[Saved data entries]
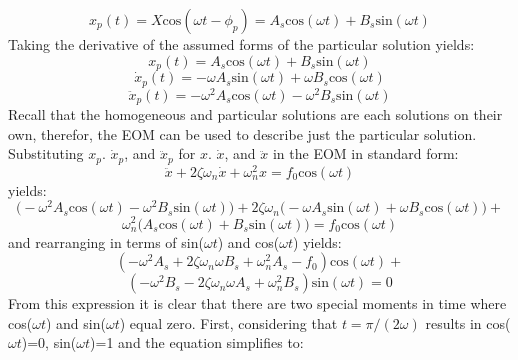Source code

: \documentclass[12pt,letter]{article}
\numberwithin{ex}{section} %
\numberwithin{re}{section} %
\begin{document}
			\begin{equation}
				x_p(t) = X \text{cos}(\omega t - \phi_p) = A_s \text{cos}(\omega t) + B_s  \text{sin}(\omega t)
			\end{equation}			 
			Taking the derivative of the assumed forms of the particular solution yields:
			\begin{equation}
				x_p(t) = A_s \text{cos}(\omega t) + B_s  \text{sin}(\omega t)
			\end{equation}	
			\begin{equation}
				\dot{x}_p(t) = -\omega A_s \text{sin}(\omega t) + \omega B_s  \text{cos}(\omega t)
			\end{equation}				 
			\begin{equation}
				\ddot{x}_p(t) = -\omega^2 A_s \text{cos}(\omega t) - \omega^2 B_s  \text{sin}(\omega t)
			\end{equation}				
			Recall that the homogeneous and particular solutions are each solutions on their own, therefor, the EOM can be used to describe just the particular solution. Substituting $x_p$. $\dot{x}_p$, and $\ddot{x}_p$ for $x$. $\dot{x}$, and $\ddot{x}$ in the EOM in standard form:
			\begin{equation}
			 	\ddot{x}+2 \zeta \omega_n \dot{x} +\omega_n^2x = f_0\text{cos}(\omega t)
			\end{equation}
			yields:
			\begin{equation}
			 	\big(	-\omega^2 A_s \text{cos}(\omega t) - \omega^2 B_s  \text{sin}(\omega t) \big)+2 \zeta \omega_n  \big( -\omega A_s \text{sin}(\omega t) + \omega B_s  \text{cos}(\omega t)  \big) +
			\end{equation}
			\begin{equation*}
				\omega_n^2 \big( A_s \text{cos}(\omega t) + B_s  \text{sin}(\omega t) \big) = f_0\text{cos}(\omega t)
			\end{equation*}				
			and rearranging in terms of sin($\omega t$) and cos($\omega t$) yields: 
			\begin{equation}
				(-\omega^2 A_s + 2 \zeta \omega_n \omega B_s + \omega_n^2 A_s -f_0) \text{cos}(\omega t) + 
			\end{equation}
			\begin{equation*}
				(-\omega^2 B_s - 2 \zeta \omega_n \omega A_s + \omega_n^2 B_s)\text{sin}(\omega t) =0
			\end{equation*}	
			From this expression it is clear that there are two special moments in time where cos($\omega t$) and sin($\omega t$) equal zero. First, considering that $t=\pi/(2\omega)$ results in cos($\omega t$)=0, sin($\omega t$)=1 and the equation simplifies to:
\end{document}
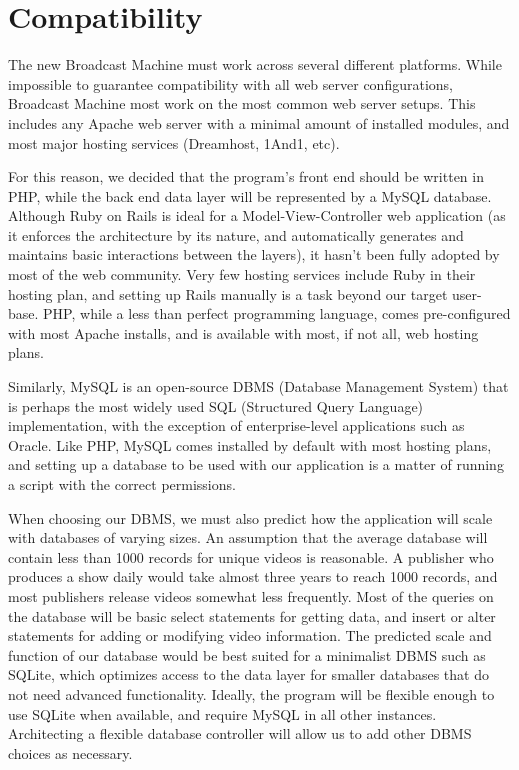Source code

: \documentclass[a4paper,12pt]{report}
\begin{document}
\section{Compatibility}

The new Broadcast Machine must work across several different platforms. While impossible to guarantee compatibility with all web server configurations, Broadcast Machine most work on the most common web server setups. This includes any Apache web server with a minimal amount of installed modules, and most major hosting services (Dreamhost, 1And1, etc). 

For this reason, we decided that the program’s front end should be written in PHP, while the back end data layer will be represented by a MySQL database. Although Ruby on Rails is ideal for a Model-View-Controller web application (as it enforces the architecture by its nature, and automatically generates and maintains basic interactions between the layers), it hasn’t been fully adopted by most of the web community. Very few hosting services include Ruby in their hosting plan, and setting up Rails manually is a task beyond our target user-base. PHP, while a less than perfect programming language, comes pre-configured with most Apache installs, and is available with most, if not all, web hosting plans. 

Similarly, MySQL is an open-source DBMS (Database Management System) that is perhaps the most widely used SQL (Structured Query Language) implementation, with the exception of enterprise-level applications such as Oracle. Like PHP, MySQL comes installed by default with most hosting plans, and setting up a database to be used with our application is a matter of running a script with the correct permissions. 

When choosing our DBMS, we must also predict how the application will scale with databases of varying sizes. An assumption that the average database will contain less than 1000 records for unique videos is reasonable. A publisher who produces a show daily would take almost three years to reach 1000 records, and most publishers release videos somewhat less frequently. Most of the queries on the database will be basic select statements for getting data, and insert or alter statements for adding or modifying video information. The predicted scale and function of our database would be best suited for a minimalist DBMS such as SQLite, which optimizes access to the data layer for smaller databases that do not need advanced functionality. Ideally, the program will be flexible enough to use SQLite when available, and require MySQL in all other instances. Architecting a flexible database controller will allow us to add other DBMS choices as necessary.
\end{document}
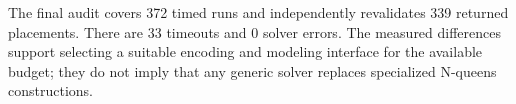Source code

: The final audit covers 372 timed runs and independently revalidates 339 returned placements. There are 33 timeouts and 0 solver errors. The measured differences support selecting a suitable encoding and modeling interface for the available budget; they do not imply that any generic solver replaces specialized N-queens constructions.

▶ [TASK DETAILS]: Please copy the data shown above precisely, leaving the images out.

▶ [FINAL ANSWER]:
Source code

: \documentclass[12pt,letter]{article}
\numberwithin{ex}{section} %
\numberwithin{re}{section} %
\begin{document}
			\begin{equation}
				x_p(t) = X \text{cos}(\omega t - \phi_p) = A_s \text{cos}(\omega t) + B_s  \text{sin}(\omega t)
			\end{equation}			 
			Taking the derivative of the assumed forms of the particular solution yields:
			\begin{equation}
				x_p(t) = A_s \text{cos}(\omega t) + B_s  \text{sin}(\omega t)
			\end{equation}	
			\begin{equation}
				\dot{x}_p(t) = -\omega A_s \text{sin}(\omega t) + \omega B_s  \text{cos}(\omega t)
			\end{equation}				 
			\begin{equation}
				\ddot{x}_p(t) = -\omega^2 A_s \text{cos}(\omega t) - \omega^2 B_s  \text{sin}(\omega t)
			\end{equation}				
			Recall that the homogeneous and particular solutions are each solutions on their own, therefor, the EOM can be used to describe just the particular solution. Substituting $x_p$. $\dot{x}_p$, and $\ddot{x}_p$ for $x$. $\dot{x}$, and $\ddot{x}$ in the EOM in standard form:
			\begin{equation}
			 	\ddot{x}+2 \zeta \omega_n \dot{x} +\omega_n^2x = f_0\text{cos}(\omega t)
			\end{equation}
			yields:
			\begin{equation}
			 	\big(	-\omega^2 A_s \text{cos}(\omega t) - \omega^2 B_s  \text{sin}(\omega t) \big)+2 \zeta \omega_n  \big( -\omega A_s \text{sin}(\omega t) + \omega B_s  \text{cos}(\omega t)  \big) +
			\end{equation}
			\begin{equation*}
				\omega_n^2 \big( A_s \text{cos}(\omega t) + B_s  \text{sin}(\omega t) \big) = f_0\text{cos}(\omega t)
			\end{equation*}				
			and rearranging in terms of sin($\omega t$) and cos($\omega t$) yields: 
			\begin{equation}
				(-\omega^2 A_s + 2 \zeta \omega_n \omega B_s + \omega_n^2 A_s -f_0) \text{cos}(\omega t) + 
			\end{equation}
			\begin{equation*}
				(-\omega^2 B_s - 2 \zeta \omega_n \omega A_s + \omega_n^2 B_s)\text{sin}(\omega t) =0
			\end{equation*}	
			From this expression it is clear that there are two special moments in time where cos($\omega t$) and sin($\omega t$) equal zero. First, considering that $t=\pi/(2\omega)$ results in cos($\omega t$)=0, sin($\omega t$)=1 and the equation simplifies to:
\end{document}
Source code

: \documentclass[a4paper,12pt]{report}
\begin{document}
\section{Compatibility}

The new Broadcast Machine must work across several different platforms. While impossible to guarantee compatibility with all web server configurations, Broadcast Machine most work on the most common web server setups. This includes any Apache web server with a minimal amount of installed modules, and most major hosting services (Dreamhost, 1And1, etc). 

For this reason, we decided that the program’s front end should be written in PHP, while the back end data layer will be represented by a MySQL database. Although Ruby on Rails is ideal for a Model-View-Controller web application (as it enforces the architecture by its nature, and automatically generates and maintains basic interactions between the layers), it hasn’t been fully adopted by most of the web community. Very few hosting services include Ruby in their hosting plan, and setting up Rails manually is a task beyond our target user-base. PHP, while a less than perfect programming language, comes pre-configured with most Apache installs, and is available with most, if not all, web hosting plans. 

Similarly, MySQL is an open-source DBMS (Database Management System) that is perhaps the most widely used SQL (Structured Query Language) implementation, with the exception of enterprise-level applications such as Oracle. Like PHP, MySQL comes installed by default with most hosting plans, and setting up a database to be used with our application is a matter of running a script with the correct permissions. 

When choosing our DBMS, we must also predict how the application will scale with databases of varying sizes. An assumption that the average database will contain less than 1000 records for unique videos is reasonable. A publisher who produces a show daily would take almost three years to reach 1000 records, and most publishers release videos somewhat less frequently. Most of the queries on the database will be basic select statements for getting data, and insert or alter statements for adding or modifying video information. The predicted scale and function of our database would be best suited for a minimalist DBMS such as SQLite, which optimizes access to the data layer for smaller databases that do not need advanced functionality. Ideally, the program will be flexible enough to use SQLite when available, and require MySQL in all other instances. Architecting a flexible database controller will allow us to add other DBMS choices as necessary.
\end{document}
Source code

: The final audit covers 372 timed runs and independently revalidates 339 returned placements. There are 33 timeouts and 0 solver errors. The measured differences support selecting a suitable encoding and modeling interface for the available budget; they do not imply that any generic solver replaces specialized N-queens constructions.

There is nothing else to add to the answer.